KONTAN.CO.ID -JAKARTA. Pada 23 Oktober 2021 nanti, Arifin Tasrif genap dua tahun menjabat sebagai Menteri Energi dan Sumber Daya Mineral (ESDM). Ada sejumlah tantangan dalam pengembangan energi yang masih mengadang Indonesia. 

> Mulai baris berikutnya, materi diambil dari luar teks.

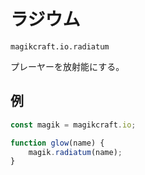 
# ラジウム

`magikcraft.io.radiatum`

プレーヤーを放射能にする。

## 例

```javascript
const magik = magikcraft.io;

function glow(name) {
    magik.radiatum(name);
}
```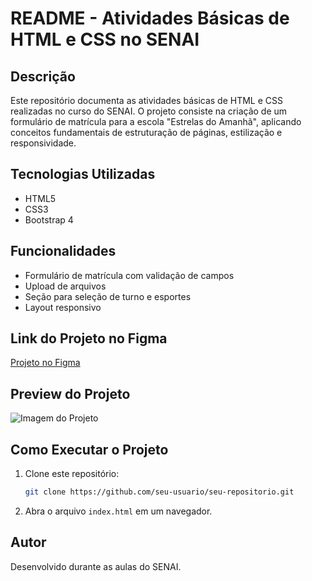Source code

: # README - Atividades Básicas de HTML e CSS no SENAI

## Descrição
Este repositório documenta as atividades básicas de HTML e CSS realizadas no curso do SENAI. O projeto consiste na criação de um formulário de matrícula para a escola "Estrelas do Amanhã", aplicando conceitos fundamentais de estruturação de páginas, estilização e responsividade.

## Tecnologias Utilizadas
- HTML5
- CSS3
- Bootstrap 4

## Funcionalidades
- Formulário de matrícula com validação de campos
- Upload de arquivos
- Seção para seleção de turno e esportes
- Layout responsivo

## Link do Projeto no Figma
[Projeto no Figma](https://www.figma.com/design/it7P3SeEr5Lp5c3gsEl8lJ/Formul%C3%A1rio-de-convite-(Community)?node-id=0-1&p=f&t=cCroeCpwtaS3fWRf-0)

## Preview do Projeto
![Imagem do Projeto](![image](https://github.com/user-attachments/assets/b023a87d-a359-42f9-a0e0-05a35f0d4049)
)

## Como Executar o Projeto
1. Clone este repositório:
   ```sh
   git clone https://github.com/seu-usuario/seu-repositorio.git
   ```
2. Abra o arquivo `index.html` em um navegador.

## Autor
Desenvolvido durante as aulas do SENAI.


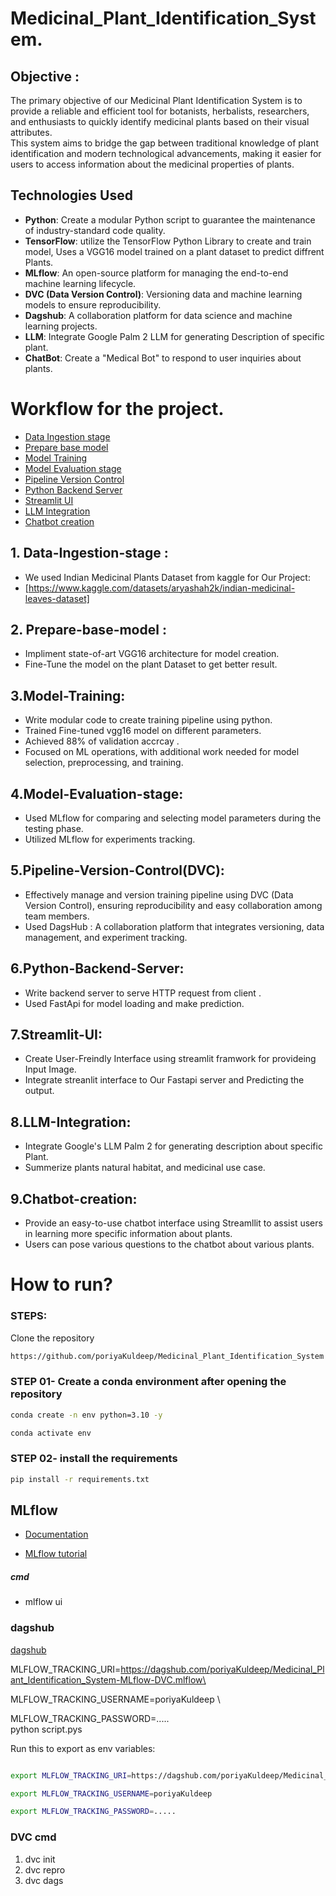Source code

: # Medicinal_Plant_Identification_System.


## Objective :
The primary objective of our Medicinal Plant Identification System is to provide a reliable and efficient tool for botanists, herbalists, researchers, and enthusiasts to quickly identify medicinal plants based on their visual attributes. <br>
This system aims to bridge the gap between traditional knowledge of plant identification and modern technological advancements, making it easier for users to access information about the medicinal properties of plants.


<!-- ### Components:
1. **User**: Uploads a photo via the web application.
2. **Web Application**: created web application using Streamlit and FastAPI for instant plant predictions.
3. **Model**: Uses a VGG16 model trained on a plant dataset to predict diffrent Plants.
4. **MLflow**: Used for comparing and choosing model parameters during the testing phase.
5. **DVC**: Employed for data and model versioning.
6. **LLM**: Integrate Google Palm 2 LLM for generating Description of specific plant.
7. **ChatBot**: Create a "Medical Bot" to respond to user inquiries about plants.  -->




## Technologies Used

- **Python**: Create a modular Python script to guarantee the maintenance of industry-standard code quality.
- **TensorFlow**: utilize the TensorFlow Python Library to create and train model, Uses a VGG16 model trained on a plant dataset to predict  diffrent Plants.
- **MLflow**: An open-source platform for managing the end-to-end machine learning lifecycle.
- **DVC (Data Version Control)**: Versioning data and machine learning models to ensure reproducibility.
- **Dagshub**: A collaboration platform for data science and machine learning projects.
- **LLM**: Integrate Google Palm 2 LLM for generating Description of specific plant.
- **ChatBot**: Create a "Medical Bot" to respond to user inquiries about plants.  


<h1> Workflow for the project.</h1>

-   [Data Ingestion stage](##1-Data-Ingestion-stage)
-   [Prepare base model](#2-Prepare-base-model)
-   [Model Training](#3-Model-Training)
-   [Model Evaluation stage](#4-Model-Evaluation-stage)
-   [Pipeline Version Control](#5-Pipeline-Version-Control)
-   [Python Backend Server](#6-Python-Backend-Server)
-   [Streamlit UI](#7-Streamlit-UI)
-   [LLM Integration](#8-LLM-Integration)
-   [Chatbot creation](#8-Chatbot-creation)



## 1. Data-Ingestion-stage :<br>
   * We used Indian Medicinal Plants Dataset from kaggle for Our Project:<br>
   * [https://www.kaggle.com/datasets/aryashah2k/indian-medicinal-leaves-dataset]

## 2. Prepare-base-model :
   
   * Impliment state-of-art VGG16 architecture for model creation.
   * Fine-Tune the model on the plant Dataset to get better result.

## 3.Model-Training:
   
   * Write modular code to create training pipeline using python.
   * Trained Fine-tuned vgg16 model on different parameters.
   * Achieved 88% of validation accrcay .
   * Focused on ML operations, with additional work needed for model selection, preprocessing, and training.



## 4.Model-Evaluation-stage:
   
   * Used MLflow for comparing and selecting model parameters during the testing phase.
   * Utilized MLflow for experiments tracking.


## 5.Pipeline-Version-Control(DVC):
   
   * Effectively manage and version training pipeline using DVC (Data Version Control), ensuring reproducibility and easy collaboration among team members.
   * Used DagsHub : A collaboration platform that integrates versioning, data management, and experiment tracking.

## 6.Python-Backend-Server:
   
   * Write backend server to serve HTTP request from client .
   * Used FastApi for model loading and make prediction.


## 7.Streamlit-UI:
   
   * Create User-Freindly Interface using streamlit framwork for provideing Input Image.
   * Integrate streanlit interface to Our Fastapi server and Predicting the output.
    
## 8.LLM-Integration:
   
   * Integrate Google's LLM Palm 2 for generating description about specific Plant.
   * Summerize plants natural habitat, and medicinal use case.

## 9.Chatbot-creation:
   
   * Provide an easy-to-use chatbot interface using Streamllit to assist users in learning more specific information about plants.
   * Users can pose various questions to the chatbot about various plants.



# How to run?
### STEPS:

Clone the repository

```bash
https://github.com/poriyaKuldeep/Medicinal_Plant_Identification_System
```
### STEP 01- Create a conda environment after opening the repository

```bash
conda create -n env python=3.10 -y
```

```bash
conda activate env
```


### STEP 02- install the requirements
```bash
pip install -r requirements.txt
```

## MLflow

- [Documentation](https://mlflow.org/docs/latest/index.html)

- [MLflow tutorial](https://youtu.be/qdcHHrsXA48?si=bD5vDS60akNphkem)

##### cmd
- mlflow ui

### dagshub
[dagshub](https://dagshub.com/)

MLFLOW_TRACKING_URI=https://dagshub.com/poriyaKuldeep/Medicinal_Plant_Identification_System-MLflow-DVC.mlflow\

MLFLOW_TRACKING_USERNAME=poriyaKuldeep \

MLFLOW_TRACKING_PASSWORD=..... \
python script.pys

Run this to export as env variables:

```bash

export MLFLOW_TRACKING_URI=https://dagshub.com/poriyaKuldeep/Medicinal_Plant_Identification_System-MLflow-DVC.mlflow

export MLFLOW_TRACKING_USERNAME=poriyaKuldeep 

export MLFLOW_TRACKING_PASSWORD=.....

```
### DVC cmd

1. dvc init
2. dvc repro
3. dvc dags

Direktur Eksekutif Asosiasi Perusahaan Migas Nasional (Aspermigas), Moshe Rizal menilai, sudah banyak upaya Kementerian ESDM dalam dua tahun terakhir, khususnya untuk memperbaiki iklim investasi hulu migas. "Dari sisi kemudahan perizinan sampai dengan insentif yang diberikan," ucap dia kepada KONTAN, Kamis (14/10).

Namun, upaya perbaikan yang dilakukan pemerintah terbentur kondisi global seperti dampak pandemi Covid-19 dan sejumlah faktor. Sederat kendala itu, seperti kesulitan negara anggota OPEC dan non OPEC dalam mencapai kesepakatan dalam stabilisasi harga minyak. Industri migas pun dihadapkan tantangan transisi menuju energi baru terbarukan (EBT).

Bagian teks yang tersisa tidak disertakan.